Aside from the pictures, copy the listing exactly.
==== Data for the task ====
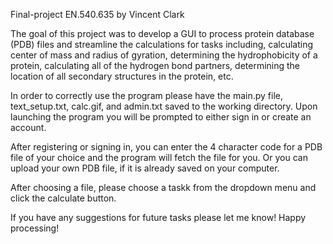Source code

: Final-project EN.540.635
by Vincent Clark

The goal of this project was to develop a GUI to process protein database (PDB) files
and streamline the calculations for tasks including, calculating center of mass and radius of gyration,
determining the hydrophobicity of a protein, calculating all of the hydrogen bond partners, determining
the location of all secondary structures in the protein, etc.

In order to correctly use the program please have the main.py file, text_setup.txt, calc.gif, and admin.txt saved to 
the working directory. Upon launching the program you will be prompted to either sign in or create an account. 


After registering or signing in, you can enter the 4 character code for a PDB file of your choice and the program will fetch the file 
for you. Or you can upload your own PDB file, if it is already saved on your computer.


After choosing a file, please choose a taskk from the dropdown menu and click the calculate button.

If you have any suggestions for future tasks please let me know! Happy processing!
====
* [Solved problem]:
Source code

: Final-project EN.540.635
by Vincent Clark

The goal of this project was to develop a GUI to process protein database (PDB) files
and streamline the calculations for tasks including, calculating center of mass and radius of gyration,
determining the hydrophobicity of a protein, calculating all of the hydrogen bond partners, determining
the location of all secondary structures in the protein, etc.

In order to correctly use the program please have the main.py file, text_setup.txt, calc.gif, and admin.txt saved to 
the working directory. Upon launching the program you will be prompted to either sign in or create an account. 


After registering or signing in, you can enter the 4 character code for a PDB file of your choice and the program will fetch the file 
for you. Or you can upload your own PDB file, if it is already saved on your computer.


After choosing a file, please choose a taskk from the dropdown menu and click the calculate button.

If you have any suggestions for future tasks please let me know! Happy processing!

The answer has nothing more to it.